Het werd 2-3. Tot verbijstering van mijn vrienden.

En toen gebeurde er deze week iets dat ik niet voor mogelijk had gehouden. Drie dagen na de verloren bekerfinale sprak ik mijn vriend A., zo mogelijk de grootste Ajaxfan die ik ken. Ik condoleerde hem met de wedstrijd van afgelopen zondag, ingetogen, omdat ik weet dat het verlies hem echt emotioneel raakt.

A. had niet naar de wedstrijd durven kijken, uit angst dat de spanning hem te groot zou worden. Ik vroeg hoe dat dan morgen moet, als Ajax en Twente in de Arena om het landskampioenschap strijden.
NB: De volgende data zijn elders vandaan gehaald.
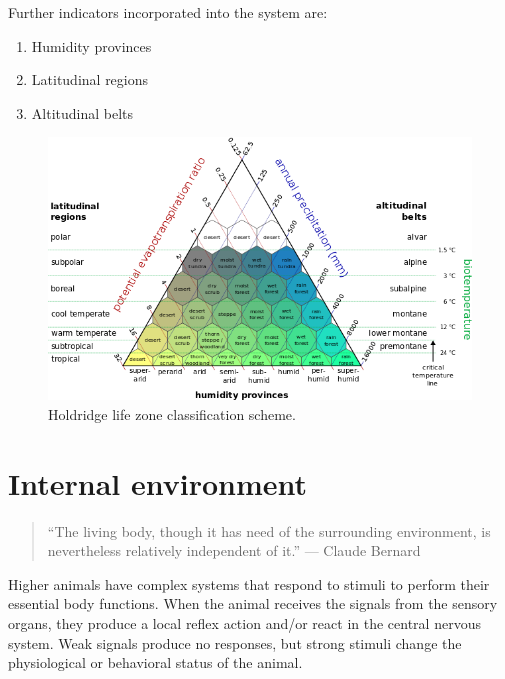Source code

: \documentclass[]{book}
\providecommand{\tightlist}{%
  \setlength{\itemsep}{0pt}\setlength{\parskip}{0pt}}
\begin{document}
Further indicators incorporated into the system are:

\begin{enumerate}
\def\labelenumi{\arabic{enumi}.}
\tightlist
\item
  Humidity provinces
\item
  Latitudinal regions
\item
  Altitudinal belts
\end{enumerate}

\begin{figure}

{\centering \includegraphics[width=1\linewidth]{figures/lifezones} 

}

\caption{Holdridge life zone classification scheme.}\label{fig:holdridge}
\end{figure}

\section{Internal environment}\label{internal-environment}

\begin{quote}
``The living body, though it has need of the surrounding environment, is
nevertheless relatively independent of it.'' --- Claude Bernard
\end{quote}

Higher animals have complex systems that respond to stimuli to perform
their essential body functions. When the animal receives the signals
from the sensory organs, they produce a local reflex action and/or react
in the central nervous system. Weak signals produce no responses, but
strong stimuli change the physiological or behavioral status of the
animal.
\end{document}
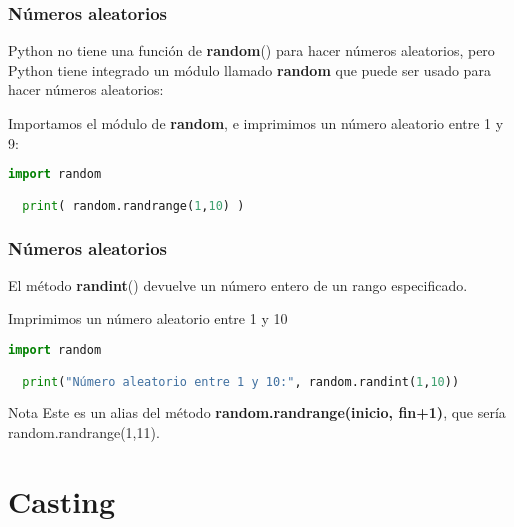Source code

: \begin{frame}[fragile]
  \frametitle{Números aleatorios}

  Python no tiene una función de \textbf{random}() para
  hacer números aleatorios, pero Python tiene integrado un módulo llamado
  \textbf{random} que puede ser usado para hacer números
  aleatorios:

  \vspace{\baselineskip}
  Importamos el módulo de \textbf{random}, e imprimimos un
  número aleatorio entre 1 y 9:

  \begin{lstlisting}[language=Python]
  import random

  print( random.randrange(1,10) )
  \end{lstlisting}
\end{frame}

\begin{frame}[fragile]
  \frametitle{Números aleatorios}

  El método \textbf{randint}() devuelve un número
  entero de un rango especificado.

  \vspace{\baselineskip}
  Imprimimos un número aleatorio entre 1 y 10

  \vspace{\baselineskip}
  \begin{lstlisting}[language=Python]
  import random

  print("Número aleatorio entre 1 y 10:", random.randint(1,10))
  \end{lstlisting}

  \begin{alertblock}{Nota}
    Este es un alias del método \textbf{random.randrange(inicio, fin+1)},
    que sería random.randrange(1,11).
  \end{alertblock}
\end{frame}

\section{Casting}

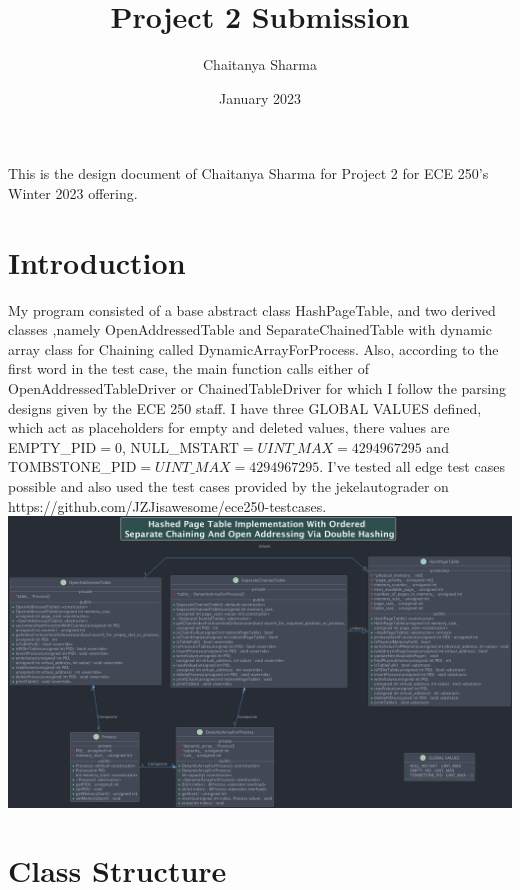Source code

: \documentclass[a4paper]{article}
\title{Project 2 Submission}
\author{Chaitanya Sharma}
\date{January 2023}
\makeatletter
\renewenvironment{abstract}{%
    \if@twocolumn
    \section*{\abstractname}%
    \else
    \begin{center}%
    {\bfseries \Large\abstractname\vspace{\z@}}
    \end{center}%
    \quotation
    \fi}
    {\if@twocolumn\else\endquotation\fi}
\makeatother
\begin{document}
    \begin{center}
        \begin{abstract}
            This is the design document of Chaitanya Sharma for Project 2 for ECE 250's Winter 2023 offering.
        \end{abstract}
    \end{center}


    \section{Introduction}
    My program consisted of a base abstract class {\color{draculapurple}HashPageTable}, and two derived classes ,namely {\color{draculapurple}OpenAddressedTable} and
        {\color{draculapurple}SeparateChainedTable} with dynamic array class for Chaining called {\color{draculapurple}DynamicArrayForProcess}.
    Also, according to the first word in the test case, the {\color{draculapurple}main} function calls
    either of {\color{draculapurple}OpenAddressedTableDriver} or {\color{draculapurple}ChainedTableDriver} for which I follow the
    parsing designs given by the ECE 250 staff.
    I have three {\color{Awesome}GLOBAL VALUES} defined,
    which act as placeholders for empty and deleted values, there values are {\color{LimeGreen}EMPTY\_PID}$=0$,
        {\color{LimeGreen}NULL\_MSTART}$=UINT\_MAX=4294967295$ and {\color{LimeGreen}TOMBSTONE\_PID}$=UINT\_MAX=4294967295$.
    \newline I've tested all edge test cases possible and also used the test cases provided by the
    jekelautograder on {\color{DarkPastelBlue}https://github.com/JZJisawesome/ece250-testcases}.
    \newline
    \includegraphics[scale=0.145, center]{PageTable.png}


    \section{Class Structure}
\end{document}
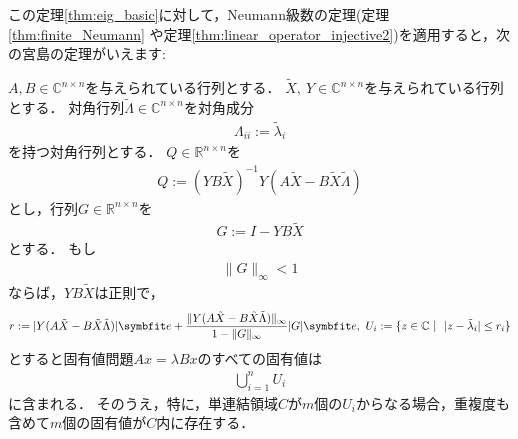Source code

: この定理\ref{thm:eig_basic}に対して，Neumann級数の定理(定理\ref{thm:finite_Neumann} や定理\ref{thm:linear_operator_injective2})を適用すると，次の宮島の定理がいえます:
\begin{Thm} \label{thm:eig_miyajima}
	$A, B \in {\mathbb C}^{n \times n}$を与えられている行列とする．
	$\tilde{X}, ~ Y \in {\mathbb C}^{n \times n}$を与えられている行列とする．
	対角行列$\tilde{\Lambda} \in {\mathbb C}^{n \times n}$を対角成分
	\begin{align*}
		\Lambda_{ii} := \tilde{\lambda}_i
	\end{align*}
	を持つ対角行列とする．
	$Q \in {\mathbb R}^{n \times n}$を
	\begin{align*}
		Q := (Y B \tilde{X})^{-1} Y ( A \tilde{X} - B \tilde{X} \tilde{\Lambda} )
	\end{align*}
	とし，行列$G \in {\mathbb R}^{n \times n}$を
	\begin{align*}
		G := I - Y B \tilde{X} 
	\end{align*}
	とする．
	もし
	\begin{align*}
		\| G \|_{\infty} < 1
	\end{align*}
	ならば，$Y B \tilde{X} $は正則で，
	\begin{align*}
		r :=  | Y ( A \tilde{X} - B \tilde{X} \tilde{\Lambda} ) | \vector{e} +  \frac{ \| Y ( A \tilde{X} - B \tilde{X} \tilde{\Lambda} ) \|_{\infty} }{1 - \| G \|_{\infty}}| G | \vector{e}, ~ U_i := \{ z \in {\mathbb C} ~|~~ | z - \tilde{\lambda}_i | \le r_i  \}
	\end{align*}
	とすると固有値問題$A x = \lambda B x$のすべての固有値は
	\begin{align*}
		\bigcup_{i = 1}^{n} U_i
	\end{align*}
	に含まれる．
	そのうえ，特に，単連結領域$C$が$m$個の$U_i$からなる場合，重複度も含めて$m$個の固有値が$C$内に存在する．
\end{Thm}

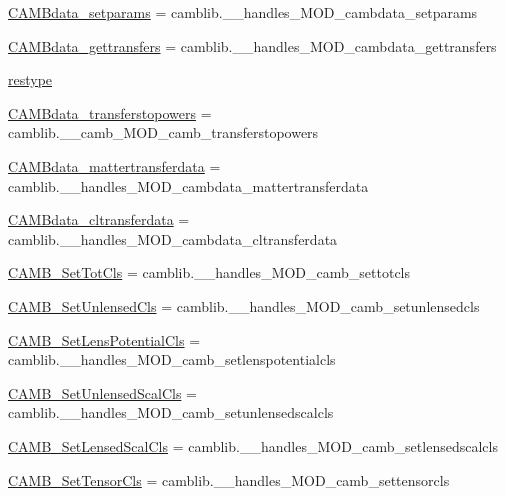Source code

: \begin{DoxyCompactItemize}
\item 
\mbox{\hyperlink{namespacecamb_1_1camb_a8989230d759d722a2d755aa0d9402540}{C\+A\+M\+Bdata\+\_\+setparams}} = camblib.\+\_\+\+\_\+handles\+\_\+\+M\+O\+D\+\_\+cambdata\+\_\+setparams
\item 
\mbox{\hyperlink{namespacecamb_1_1camb_a2f678b52b4292fa87d1c3a234b60d70a}{C\+A\+M\+Bdata\+\_\+gettransfers}} = camblib.\+\_\+\+\_\+handles\+\_\+\+M\+O\+D\+\_\+cambdata\+\_\+gettransfers
\item 
\mbox{\hyperlink{namespacecamb_1_1camb_a007debd6eaa7dfaa6b646e1d52d44e23}{restype}}
\item 
\mbox{\hyperlink{namespacecamb_1_1camb_a7e017c1b578bba9b94140ca43426bb97}{C\+A\+M\+Bdata\+\_\+transferstopowers}} = camblib.\+\_\+\+\_\+camb\+\_\+\+M\+O\+D\+\_\+camb\+\_\+transferstopowers
\item 
\mbox{\hyperlink{namespacecamb_1_1camb_a22e1da190a23d558f4889e9086503080}{C\+A\+M\+Bdata\+\_\+mattertransferdata}} = camblib.\+\_\+\+\_\+handles\+\_\+\+M\+O\+D\+\_\+cambdata\+\_\+mattertransferdata
\item 
\mbox{\hyperlink{namespacecamb_1_1camb_aafbbcf3b194b67954e5dca258bfdc4f3}{C\+A\+M\+Bdata\+\_\+cltransferdata}} = camblib.\+\_\+\+\_\+handles\+\_\+\+M\+O\+D\+\_\+cambdata\+\_\+cltransferdata
\item 
\mbox{\hyperlink{namespacecamb_1_1camb_a73c96cbd1b5bd209e914b2761c6660ff}{C\+A\+M\+B\+\_\+\+Set\+Tot\+Cls}} = camblib.\+\_\+\+\_\+handles\+\_\+\+M\+O\+D\+\_\+camb\+\_\+settotcls
\item 
\mbox{\hyperlink{namespacecamb_1_1camb_a83f8a655acb58351b83ce3ab0a1f7323}{C\+A\+M\+B\+\_\+\+Set\+Unlensed\+Cls}} = camblib.\+\_\+\+\_\+handles\+\_\+\+M\+O\+D\+\_\+camb\+\_\+setunlensedcls
\item 
\mbox{\hyperlink{namespacecamb_1_1camb_a9d1d6551068d7ebe8094b48009909460}{C\+A\+M\+B\+\_\+\+Set\+Lens\+Potential\+Cls}} = camblib.\+\_\+\+\_\+handles\+\_\+\+M\+O\+D\+\_\+camb\+\_\+setlenspotentialcls
\item 
\mbox{\hyperlink{namespacecamb_1_1camb_a8f43a2cd701774298a2aae8a8a1555ec}{C\+A\+M\+B\+\_\+\+Set\+Unlensed\+Scal\+Cls}} = camblib.\+\_\+\+\_\+handles\+\_\+\+M\+O\+D\+\_\+camb\+\_\+setunlensedscalcls
\item 
\mbox{\hyperlink{namespacecamb_1_1camb_a7c8683b7064e1efa3ed6ccdda9f0e7c8}{C\+A\+M\+B\+\_\+\+Set\+Lensed\+Scal\+Cls}} = camblib.\+\_\+\+\_\+handles\+\_\+\+M\+O\+D\+\_\+camb\+\_\+setlensedscalcls
\item 
\mbox{\hyperlink{namespacecamb_1_1camb_a605dac3da7894bf4ae7c1d601cecb992}{C\+A\+M\+B\+\_\+\+Set\+Tensor\+Cls}} = camblib.\+\_\+\+\_\+handles\+\_\+\+M\+O\+D\+\_\+camb\+\_\+settensorcls

\end{DoxyCompactItemize}

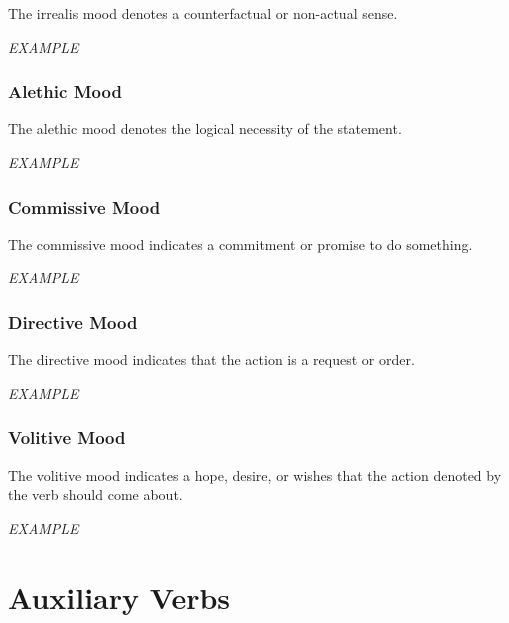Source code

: \documentclass[grammar]{subfiles}
\begin{document}
  The irrealis mood denotes a counterfactual or non-actual sense.

  \begin{exe}
    \ex \emph{EXAMPLE}
  \end{exe}

  \subsubsection{Alethic Mood}
  \label{sssec:vm_alethic}

  The alethic mood denotes the logical necessity of the statement.

  \begin{exe}
    \ex \emph{EXAMPLE}
  \end{exe}

  \subsubsection{Commissive Mood}
  \label{sssec:vm_commissive}

  The commissive mood indicates a commitment or promise to do something.

  \begin{exe}
    \ex \emph{EXAMPLE}
  \end{exe}

  \subsubsection{Directive Mood}
  \label{sssec:vm_directive}

  The directive mood indicates that the action is a request or order.

  \begin{exe}
    \ex \emph{EXAMPLE}
  \end{exe}

  \subsubsection{Volitive Mood}
  \label{sssec:vm_optative}

  The volitive mood indicates a hope, desire, or wishes that the action denoted by the verb should come about.

  \begin{exe}
    \ex \emph{EXAMPLE}
  \end{exe}


  \section{Auxiliary Verbs}
  \label{sec:vm_auxiliary}
\end{document}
‘We gaan verliezen’, zei hij kalm, met dezelfde intonatie als waarmee Samuel L. Jackson in Pulp Fiction zei: ‘I had what alcoholics refer to as a moment of clarity.’ Verbaasd herhaalde ik zijn antwoord. A. knikte met berustende ogen. Amsterdammers die denken te gaan verliezen, mijn wereldbeeld kantelde.

En donderde om toen ik eergisteren bij de Amsterdamse VU een hardcore Ajaxsupporter genaamd Jeroen, die al drie dagen niet kon slapen van de spanning, hoorde verkondigen dat hij er niet meer in geloofde. ‘Twente is veel beter’, zei hij.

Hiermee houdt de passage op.